> _Task to complete_: Your answer is a copy of every line in the records where "constante" appears.

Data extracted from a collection
◆ ◆ ◆ ◆ ◆
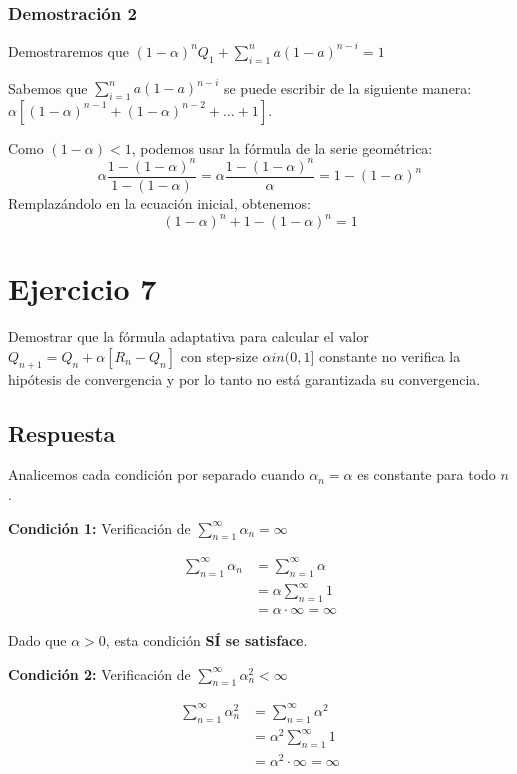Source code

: \documentclass[12pt,a4paper]{article}
\begin{document}
\subsubsection{Demostración 2}

Demostraremos que $ (1-\alpha)^n Q_1 + \sum_{i=1}^{n} a(1-a)^{n-i} = 1 $

Sabemos que $\sum_{i=1}^{n} a(1-a)^{n-i}$ se puede escribir de la siguiente
manera: $\alpha [(1-\alpha)^{n-1} + (1-\alpha)^{n-2} + ... + 1]$.

Como $(1-\alpha)<1$, podemos usar la fórmula de la serie geométrica:
$$\alpha \frac{1-(1-\alpha)^{n}}{1-(1-\alpha)} = \alpha \frac{1-(1-\alpha)^{n}}{\alpha} = 1 - (1-\alpha)^{n}$$
Remplazándolo en la ecuación inicial, obtenemos:
$$(1-\alpha)^n + 1 - (1-\alpha)^{n} = 1$$

\section{Ejercicio 7}

Demostrar que la fórmula adaptativa para calcular el valor 
$Q_{n+1} = Q_n + \alpha [R_n - Q_n]$ con step-size $\alpha in (0,1]$
constante no verifica la hipótesis de convergencia y por lo tanto no
está garantizada su convergencia.

\subsection{Respuesta}

Analicemos cada condición por separado cuando $\alpha_n = \alpha$ es constante para todo $n$.

\textbf{Condición 1:} Verificación de $\sum_{n=1}^{\infty} \alpha_n = \infty$

\begin{align}
\sum_{n=1}^{\infty} \alpha_n &= \sum_{n=1}^{\infty} \alpha \\
&= \alpha \sum_{n=1}^{\infty} 1 \\
&= \alpha \cdot \infty = \infty
\end{align}

Dado que $\alpha > 0$, esta condición \textbf{SÍ se satisface}.

\textbf{Condición 2:} Verificación de $\sum_{n=1}^{\infty} \alpha_n^2 < \infty$

\begin{align}
\sum_{n=1}^{\infty} \alpha_n^2 &= \sum_{n=1}^{\infty} \alpha^2 \\
&= \alpha^2 \sum_{n=1}^{\infty} 1 \\
&= \alpha^2 \cdot \infty = \infty
\end{align}
\end{document}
◆ ◆ ◆ ◆ ◆
> _Completed task_:
constante no verifica la hipótesis de convergencia y por lo tanto no
Analicemos cada condición por separado cuando $\alpha_n = \alpha$ es constante para todo $n$.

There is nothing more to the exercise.